Employers have been trying for years to move away from Medicare-style FFS in favor of steering patients to higher-quality, lower-cost ­networks of service suppliers. The private sector is also well ahead of the federal government when it comes to disease management and wellness efforts. But employers can only do so much when Medicare, the dominant payer in most health-care markets, pushes in exactly the opposite direction. Because Medicare will finance unlimited use, many individual practitioners and institutions see no reason to give up their autonomy and join an organized delivery model. All manner of ancillary service providers — labs, home health agencies, hospices, and others — also survive as stand-alone operations because of Medicare’s open network and provider-centric payment systems.

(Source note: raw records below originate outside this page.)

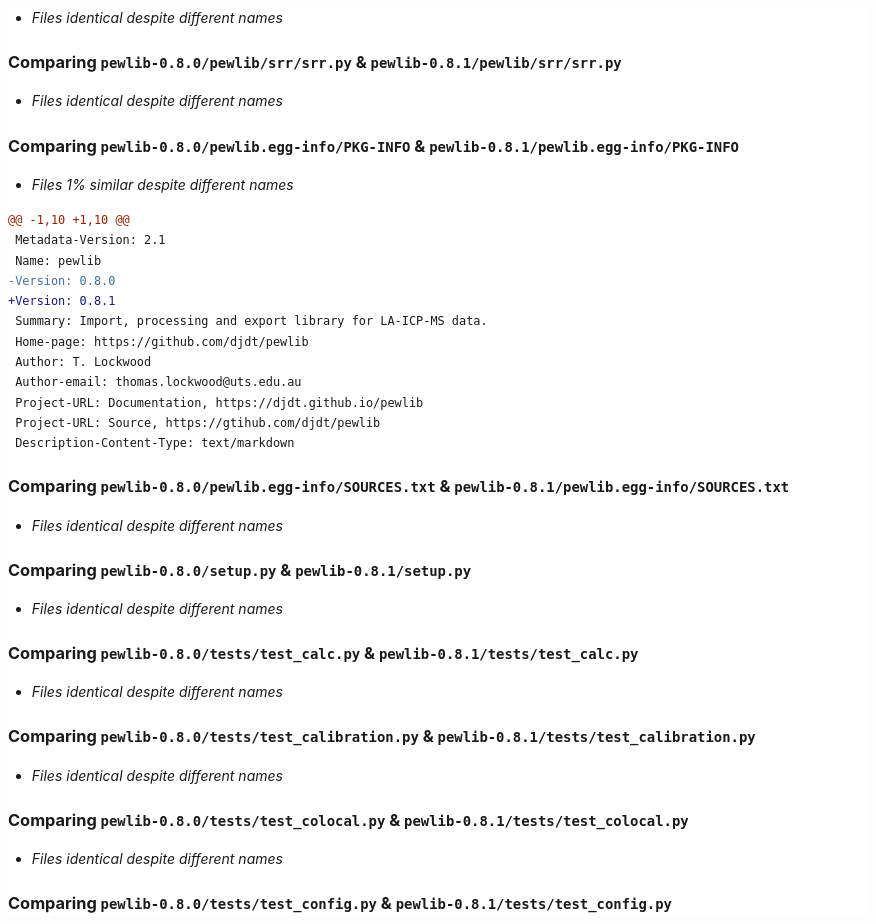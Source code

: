  * *Files identical despite different names*

### Comparing `pewlib-0.8.0/pewlib/srr/srr.py` & `pewlib-0.8.1/pewlib/srr/srr.py`

 * *Files identical despite different names*

### Comparing `pewlib-0.8.0/pewlib.egg-info/PKG-INFO` & `pewlib-0.8.1/pewlib.egg-info/PKG-INFO`

 * *Files 1% similar despite different names*

```diff
@@ -1,10 +1,10 @@
 Metadata-Version: 2.1
 Name: pewlib
-Version: 0.8.0
+Version: 0.8.1
 Summary: Import, processing and export library for LA-ICP-MS data.
 Home-page: https://github.com/djdt/pewlib
 Author: T. Lockwood
 Author-email: thomas.lockwood@uts.edu.au
 Project-URL: Documentation, https://djdt.github.io/pewlib
 Project-URL: Source, https://gtihub.com/djdt/pewlib
 Description-Content-Type: text/markdown
```

### Comparing `pewlib-0.8.0/pewlib.egg-info/SOURCES.txt` & `pewlib-0.8.1/pewlib.egg-info/SOURCES.txt`

 * *Files identical despite different names*

### Comparing `pewlib-0.8.0/setup.py` & `pewlib-0.8.1/setup.py`

 * *Files identical despite different names*

### Comparing `pewlib-0.8.0/tests/test_calc.py` & `pewlib-0.8.1/tests/test_calc.py`

 * *Files identical despite different names*

### Comparing `pewlib-0.8.0/tests/test_calibration.py` & `pewlib-0.8.1/tests/test_calibration.py`

 * *Files identical despite different names*

### Comparing `pewlib-0.8.0/tests/test_colocal.py` & `pewlib-0.8.1/tests/test_colocal.py`

 * *Files identical despite different names*

### Comparing `pewlib-0.8.0/tests/test_config.py` & `pewlib-0.8.1/tests/test_config.py`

One way to facilitate the move from Medicare-style FFS to organized care delivery might be to adopt a competitive bidding approach to Medicare reform, as proposed by Roger Feldman and Bryan Dowd of the University of Minnesota and Robert Coulam of Simmons College. Under competitive bidding, a government plan and private plans compete offer bids to deliver a defined Medicare benefit, and the federal contribution’s premium contribution is pegged to the second-lowest risk-adjusted bid. Medicare beneficiaries would be free to pay more for a higher-priced plan or to pay less for the the plan offering the lowest risk-adjusted bid, in which case they’d be eligible for a rebate. As beneficiaries turn to lower-cost plans, plans would have a strong incentive to embrace organized care delivery models that yield savings relative to FFS. There are, to be sure, legitimate concerns about adverse selection, which Feldman et al. are careful to address.